Interested in Christian religion, Wintle donated to the Anglican church in Chiswick. He spent time on Caldey Island with the Benedictines there. A British Museum list of those presenting zoology specimens during 1920 includes a Brother W. J. Wintle. He later became a Roman Catholic convert.

==Works==
One of Wintle's pieces of journalism, Life in Our New Century from 1901, was published originally in the Harmsworth Magazine.

Wintle also composed and published various books:

- Armenia and its Sorrows (1896), prompted by the Hamidian massacres. A letter of endorsement from W. E. Gladstone to Wintle was used to publicise the book.
- Paradise Row and Some of its Inhabitants (1897)
- Recreations with a Pocket Lens (1911)
- Nights with an Old Lag (1911)
- Pilgrim Songs on the King's Highway (1911)
- The Songs of Old England (1912)
- Ghost Gleams: Tales of the Uncanny (1921). These are regarded as ghost stories for children, and A Light in the Dormitory has been included in an anthology.

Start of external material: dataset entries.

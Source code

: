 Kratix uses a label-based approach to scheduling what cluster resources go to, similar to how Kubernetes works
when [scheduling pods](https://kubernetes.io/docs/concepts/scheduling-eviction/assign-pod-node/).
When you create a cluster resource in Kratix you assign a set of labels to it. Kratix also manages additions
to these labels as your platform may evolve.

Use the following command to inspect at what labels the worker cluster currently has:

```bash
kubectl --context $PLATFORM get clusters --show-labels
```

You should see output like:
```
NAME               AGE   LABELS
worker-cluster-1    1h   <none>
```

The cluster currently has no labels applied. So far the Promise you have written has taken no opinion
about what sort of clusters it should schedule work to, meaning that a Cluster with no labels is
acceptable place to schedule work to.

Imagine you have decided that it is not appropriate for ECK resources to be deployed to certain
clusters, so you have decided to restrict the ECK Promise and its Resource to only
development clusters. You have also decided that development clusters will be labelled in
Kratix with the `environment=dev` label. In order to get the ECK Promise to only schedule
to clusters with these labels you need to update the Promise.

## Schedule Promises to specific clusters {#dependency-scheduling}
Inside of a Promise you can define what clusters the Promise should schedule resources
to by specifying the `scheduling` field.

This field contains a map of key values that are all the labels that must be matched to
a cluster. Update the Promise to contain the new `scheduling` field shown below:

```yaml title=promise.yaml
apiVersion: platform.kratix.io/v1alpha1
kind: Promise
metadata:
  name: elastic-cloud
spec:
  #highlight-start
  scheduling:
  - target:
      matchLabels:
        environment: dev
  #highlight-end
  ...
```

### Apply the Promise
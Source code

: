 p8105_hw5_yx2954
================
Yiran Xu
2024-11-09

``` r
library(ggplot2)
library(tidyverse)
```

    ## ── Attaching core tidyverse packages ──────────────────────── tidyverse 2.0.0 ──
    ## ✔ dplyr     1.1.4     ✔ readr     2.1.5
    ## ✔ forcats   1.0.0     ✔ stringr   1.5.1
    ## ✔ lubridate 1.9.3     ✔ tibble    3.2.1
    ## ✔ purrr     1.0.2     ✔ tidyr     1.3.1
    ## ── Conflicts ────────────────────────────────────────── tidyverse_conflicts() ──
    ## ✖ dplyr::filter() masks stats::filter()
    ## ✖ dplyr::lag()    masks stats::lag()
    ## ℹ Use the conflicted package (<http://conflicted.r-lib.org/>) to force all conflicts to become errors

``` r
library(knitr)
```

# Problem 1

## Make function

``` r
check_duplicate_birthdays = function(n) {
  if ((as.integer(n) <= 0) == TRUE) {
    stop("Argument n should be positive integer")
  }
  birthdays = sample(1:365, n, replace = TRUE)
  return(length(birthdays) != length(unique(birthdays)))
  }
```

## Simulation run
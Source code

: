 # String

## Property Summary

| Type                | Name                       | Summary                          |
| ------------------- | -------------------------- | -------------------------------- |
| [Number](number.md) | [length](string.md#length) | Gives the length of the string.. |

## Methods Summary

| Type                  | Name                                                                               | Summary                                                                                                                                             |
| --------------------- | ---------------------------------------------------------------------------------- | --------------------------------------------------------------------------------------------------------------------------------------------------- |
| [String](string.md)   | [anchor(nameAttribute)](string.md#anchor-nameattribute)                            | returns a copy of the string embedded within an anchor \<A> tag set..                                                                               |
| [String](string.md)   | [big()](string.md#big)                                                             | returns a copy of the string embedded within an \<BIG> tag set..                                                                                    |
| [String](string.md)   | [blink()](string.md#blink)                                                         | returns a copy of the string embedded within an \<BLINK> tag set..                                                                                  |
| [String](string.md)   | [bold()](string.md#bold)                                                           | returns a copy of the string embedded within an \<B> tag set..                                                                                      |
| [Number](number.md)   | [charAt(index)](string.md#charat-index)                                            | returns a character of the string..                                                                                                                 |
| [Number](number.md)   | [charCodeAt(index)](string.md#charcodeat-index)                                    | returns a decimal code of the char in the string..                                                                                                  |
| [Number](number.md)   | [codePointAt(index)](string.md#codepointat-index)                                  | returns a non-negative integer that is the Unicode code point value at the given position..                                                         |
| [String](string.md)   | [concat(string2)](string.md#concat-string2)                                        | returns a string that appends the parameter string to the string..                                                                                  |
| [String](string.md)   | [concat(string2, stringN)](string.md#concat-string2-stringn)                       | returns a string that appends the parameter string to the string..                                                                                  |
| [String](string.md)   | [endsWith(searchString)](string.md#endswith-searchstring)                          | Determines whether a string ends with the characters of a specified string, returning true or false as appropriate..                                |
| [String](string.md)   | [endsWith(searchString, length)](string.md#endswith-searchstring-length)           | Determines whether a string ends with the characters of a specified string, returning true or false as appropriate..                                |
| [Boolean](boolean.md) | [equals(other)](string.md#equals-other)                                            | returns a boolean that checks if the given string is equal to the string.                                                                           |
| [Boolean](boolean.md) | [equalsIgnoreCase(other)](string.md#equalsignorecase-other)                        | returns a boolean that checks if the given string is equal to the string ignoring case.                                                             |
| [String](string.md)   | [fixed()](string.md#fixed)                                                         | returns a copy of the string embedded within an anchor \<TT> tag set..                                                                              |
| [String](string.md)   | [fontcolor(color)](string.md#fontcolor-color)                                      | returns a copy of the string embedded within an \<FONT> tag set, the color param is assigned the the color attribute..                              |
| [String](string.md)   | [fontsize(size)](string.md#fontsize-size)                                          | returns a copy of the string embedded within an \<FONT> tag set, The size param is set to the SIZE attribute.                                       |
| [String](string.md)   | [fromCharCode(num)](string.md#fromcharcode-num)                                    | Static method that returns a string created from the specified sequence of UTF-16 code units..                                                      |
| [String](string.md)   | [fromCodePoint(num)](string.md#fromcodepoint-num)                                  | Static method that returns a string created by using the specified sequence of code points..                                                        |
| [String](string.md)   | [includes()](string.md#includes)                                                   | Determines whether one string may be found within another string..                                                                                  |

Wintle wrote for the Sunday School Union, using the pseudonym "John Upton" for a weekly article for the Union's Sunday School Chronicle. With them he published:

- The Story of Florence Nightingale (1896)
- The Story of Albert the Good (Prince Consort) (1897)
- Dr. J. L. Phillips ... A Biographical Sketch (1898) with Mary Phillips; biography of James Liddell Phillips (1840–1895)
- The Story of Victoria, R.I.: Wife, Mother, Queen (1901)
- Florence Nightingale and Frances E. Willard: the Story of Their Lives, with Florence Witts, undated

According to his obituary, Wintle also wrote a Life of Charles Spurgeon.